How could WinXP NOT allow logon of a member of the Users Group when
"User Rights Assignment, Log on locally" includes "Users"....?!!!!

Is there no one else that had this problem in the past not found a
fix?

REMINDER: My problem is on a system that is NOT networked
(standalone) so Domain fixes do not apply.

I'll have to try your solution, thanks.

It matches one solution found in (found by link in Security Options)
http://support.microsoft.com/kb/823659/

BUT under paragraph "Security Settings, 1., g." it shows the exact
error msg I get, "Your account is configured to prevent you from using
this computer.

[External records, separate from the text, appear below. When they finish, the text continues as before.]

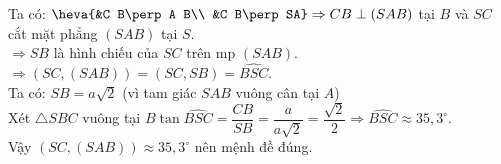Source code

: \begin{ex}
{\begin{itemchoice}
{}
			\itemch Ta có: $\heva{&C B\perp A B\\ &C B\perp SA}\Rightarrow C B\perp(S A B)$ tại $B$ và $S C$ cắt mặt phẳng $(S A B)$ tại $S$.\\
			$\Rightarrow S B$ là hình chiếu của $S C$ trên mp $(S A B)$.\\
			$\Rightarrow(S C,(S A B))=(S C, S B)=\widehat{B S C}$.\\
			Ta có: $S B=a\sqrt{2}$ (vì tam giác $S A B$ vuông cân tại $A$)\\
			Xét $\triangle S B C$ vuông tại $ B\tan\widehat{BSC}=\dfrac{CB}{SB}=\dfrac{a}{a\sqrt{2}}=\dfrac{\sqrt{2}}{2}\Rightarrow\widehat{BSC}\approx 35{,}3^\circ $.\\
			Vậy $ (SC,(SAB))\approx 35{,}3^\circ $ nên mệnh đề đúng.
		\end{itemchoice}
	}
\end{ex}
%
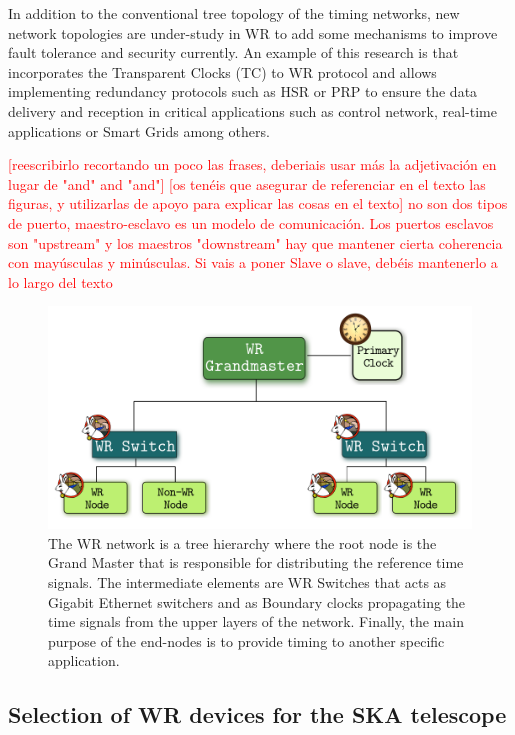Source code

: In addition to the conventional tree topology of the timing networks, new network topologies are under-study in WR to add some mechanisms to improve fault tolerance and security currently. An example of this research is \cite{jlgutierrez-paper-redundancy} that incorporates the Transparent Clocks (TC) to WR protocol and allows implementing redundancy protocols such as HSR or PRP to ensure the data delivery and reception in critical applications such as control network, real-time applications or Smart Grids among others.

\textcolor{red}{[reescribirlo recortando un poco las frases, deberiais usar más la adjetivación en lugar de "and" and "and"]}
\textcolor{red}{[os tenéis que asegurar de referenciar en el texto las figuras, y utilizarlas de apoyo para explicar las cosas en el texto]}
\textcolor{red}{no son dos tipos de puerto, maestro-esclavo es un modelo de comunicación. Los puertos esclavos son "upstream" y los maestros "downstream"}
\textcolor{red}{hay que mantener cierta coherencia con mayúsculas y minúsculas. Si vais a poner Slave o slave, debéis mantenerlo a lo largo del texto}

\begin{figure}[H]
	\centering
	\includegraphics[scale=0.4]{img/wr_hierarchy}
	\caption{The WR network is a tree hierarchy where the root node is the Grand Master that is responsible for distributing the reference time signals. The intermediate elements are WR Switches that acts as Gigabit Ethernet switchers and as Boundary clocks propagating the time signals from the upper layers of the network. Finally, the main purpose of the end-nodes is to provide timing to another specific application.}
	\label{fig:wr_hierarchy}
\end{figure}

\subsection{Selection of WR devices for the SKA telescope} 
\label{subsec:wr-dev}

Please try another computer."

AND the ref
http://support.microsoft.com/kb/160783/
deals with a Domain logon and the msg is NOT match what KB823659
states.

This is just one example of how many MS KB articles are NOT
consistent.

Your solution pointed me to the FIX.

The problem was
HKEY_LOCAL_MACHINE\System\CurrentControlSet\Contro l\Lsa
\CrashOnAuditFail
entry was corrupted ("Invalid DWORD")

Had to delete CrashOnAuditFail, then re-add it to correct the DWORD
(default = 0)

Restarted, tested user logon and it WORKED!

Reset CrashOnAuditFail = 1

Restarted and tested OK again.

[RandomUserName]

Thank you SO much! I am doing the exact same thing that you are doing and I ran into the exact same issue. It makes me suspect that something that was provided to us, a template perhaps, caused the corruption.

In any case, I was tearing my hair out until I managed to Google my way to this thread. Implemented your fix, problem solved.

THANK YOU!

[nkc_con]

I know this is belated, but thank you so very very much. This fixed my problem as well.